-- Opening Marker --

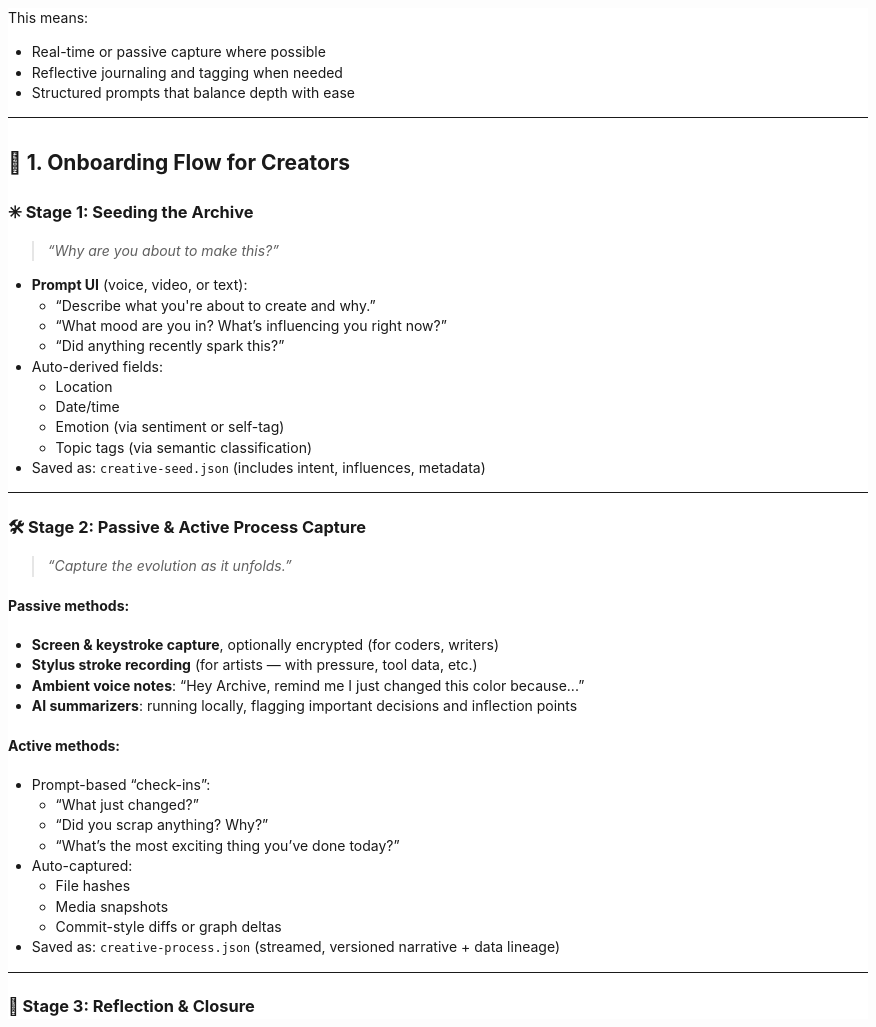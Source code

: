 This means:

- Real-time or passive capture where possible
- Reflective journaling and tagging when needed
- Structured prompts that balance depth with ease

---

## 🌱 1. Onboarding Flow for Creators

### ✳️ Stage 1: Seeding the Archive

> *“Why are you about to make this?”*

- **Prompt UI** (voice, video, or text):
	- “Describe what you're about to create and why.”
	- “What mood are you in? What’s influencing you right now?”
	- “Did anything recently spark this?”
- Auto-derived fields:
	- Location
	- Date/time
	- Emotion (via sentiment or self-tag)
	- Topic tags (via semantic classification)
- Saved as: `creative-seed.json` (includes intent, influences, metadata)

---

### 🛠️ Stage 2: Passive & Active Process Capture

> *“Capture the evolution as it unfolds.”*

#### Passive methods:

- **Screen & keystroke capture**, optionally encrypted (for coders, writers)
- **Stylus stroke recording** (for artists — with pressure, tool data, etc.)
- **Ambient voice notes**: “Hey Archive, remind me I just changed this color because...”
- **AI summarizers**: running locally, flagging important decisions and inflection points

#### Active methods:

- Prompt-based “check-ins”:
	- “What just changed?”
	- “Did you scrap anything? Why?”
	- “What’s the most exciting thing you’ve done today?”
- Auto-captured:
	- File hashes
	- Media snapshots
	- Commit-style diffs or graph deltas
- Saved as: `creative-process.json` (streamed, versioned narrative + data lineage)

---

### 🧩 Stage 3: Reflection & Closure
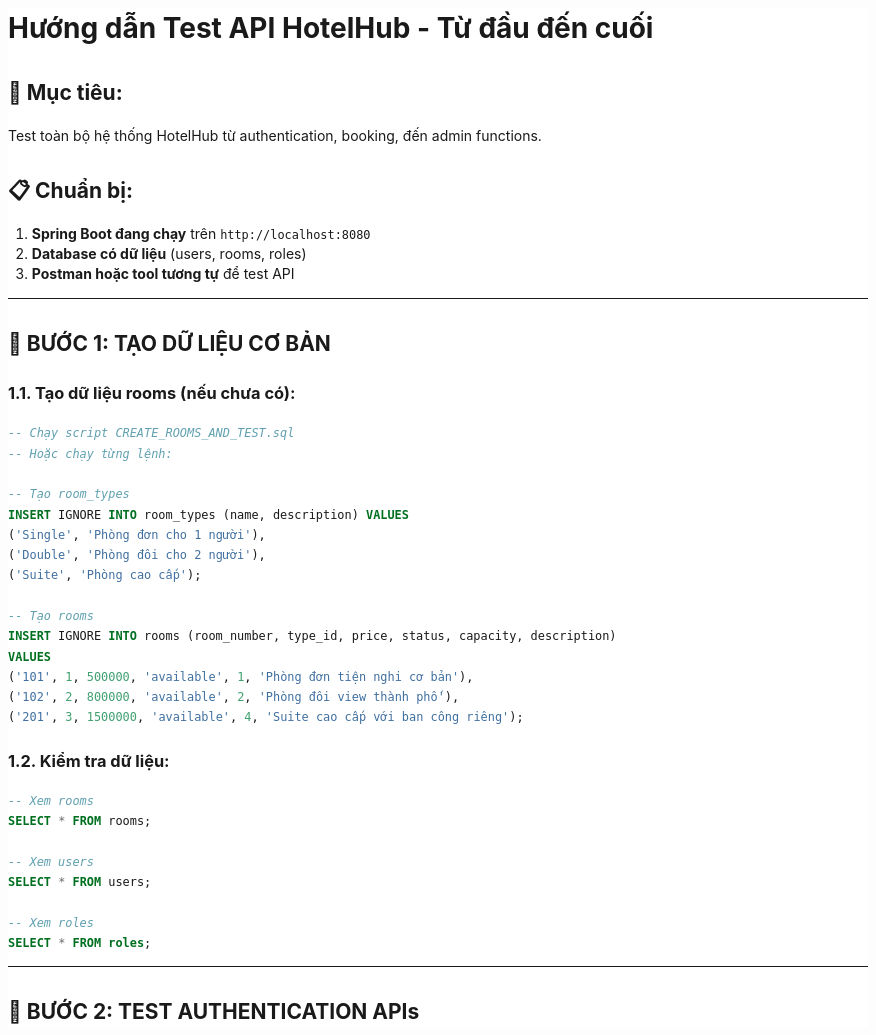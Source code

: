 # Hướng dẫn Test API HotelHub - Từ đầu đến cuối

## 🎯 **Mục tiêu:**
Test toàn bộ hệ thống HotelHub từ authentication, booking, đến admin functions.

## 📋 **Chuẩn bị:**
1. **Spring Boot đang chạy** trên `http://localhost:8080`
2. **Database có dữ liệu** (users, rooms, roles)
3. **Postman hoặc tool tương tự** để test API

---

## 🔐 **BƯỚC 1: TẠO DỮ LIỆU CƠ BẢN**

### **1.1. Tạo dữ liệu rooms (nếu chưa có):**
```sql
-- Chạy script CREATE_ROOMS_AND_TEST.sql
-- Hoặc chạy từng lệnh:

-- Tạo room_types
INSERT IGNORE INTO room_types (name, description) VALUES
('Single', 'Phòng đơn cho 1 người'),
('Double', 'Phòng đôi cho 2 người'),
('Suite', 'Phòng cao cấp');

-- Tạo rooms
INSERT IGNORE INTO rooms (room_number, type_id, price, status, capacity, description)
VALUES
('101', 1, 500000, 'available', 1, 'Phòng đơn tiện nghi cơ bản'),
('102', 2, 800000, 'available', 2, 'Phòng đôi view thành phố'),
('201', 3, 1500000, 'available', 4, 'Suite cao cấp với ban công riêng');
```

### **1.2. Kiểm tra dữ liệu:**
```sql
-- Xem rooms
SELECT * FROM rooms;

-- Xem users
SELECT * FROM users;

-- Xem roles
SELECT * FROM roles;
```

---

## 🔑 **BƯỚC 2: TEST AUTHENTICATION APIs**
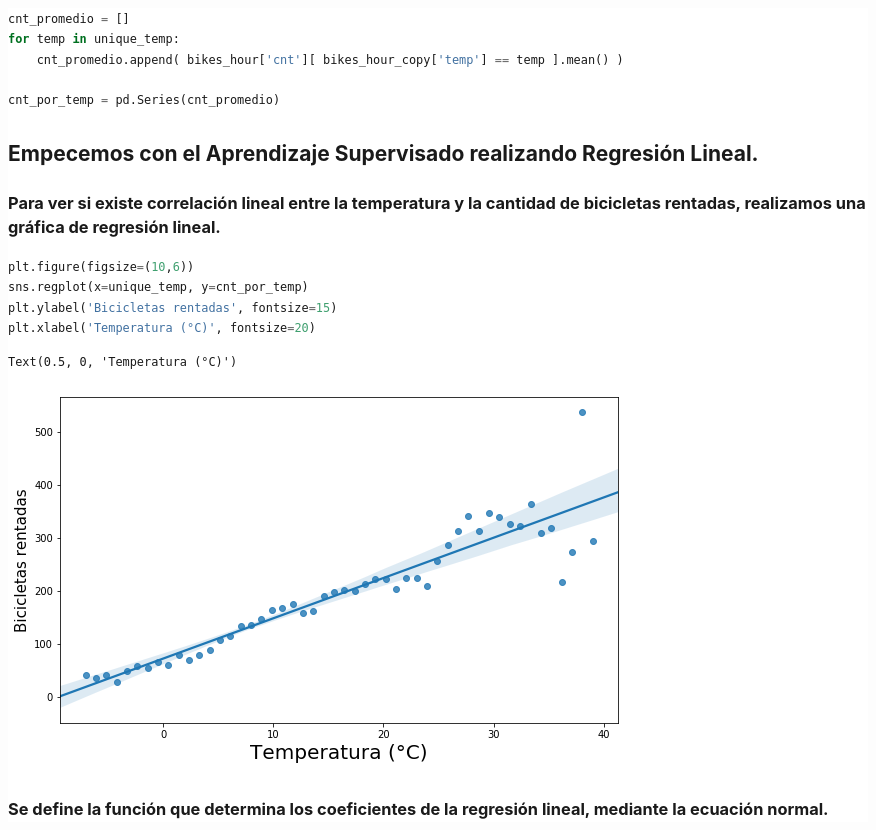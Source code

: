 
```python
cnt_promedio = []
for temp in unique_temp:
    cnt_promedio.append( bikes_hour['cnt'][ bikes_hour_copy['temp'] == temp ].mean() )

cnt_por_temp = pd.Series(cnt_promedio)
```

## Empecemos con el Aprendizaje Supervisado realizando Regresión Lineal.

### Para ver si existe correlación lineal entre la temperatura y la cantidad de bicicletas rentadas, realizamos una gráfica de regresión lineal.


```python
plt.figure(figsize=(10,6))
sns.regplot(x=unique_temp, y=cnt_por_temp)
plt.ylabel('Bicicletas rentadas', fontsize=15)
plt.xlabel('Temperatura (°C)', fontsize=20)
```




    Text(0.5, 0, 'Temperatura (°C)')




![png](/assets/images/output_29_1.png)


### Se define la función que determina los coeficientes de la regresión lineal, mediante la ecuación normal.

-- Closing Marker --

Using the entries above, count the lines that have the string "VALUES" in them. Answer with that number only.

**Task solution**
2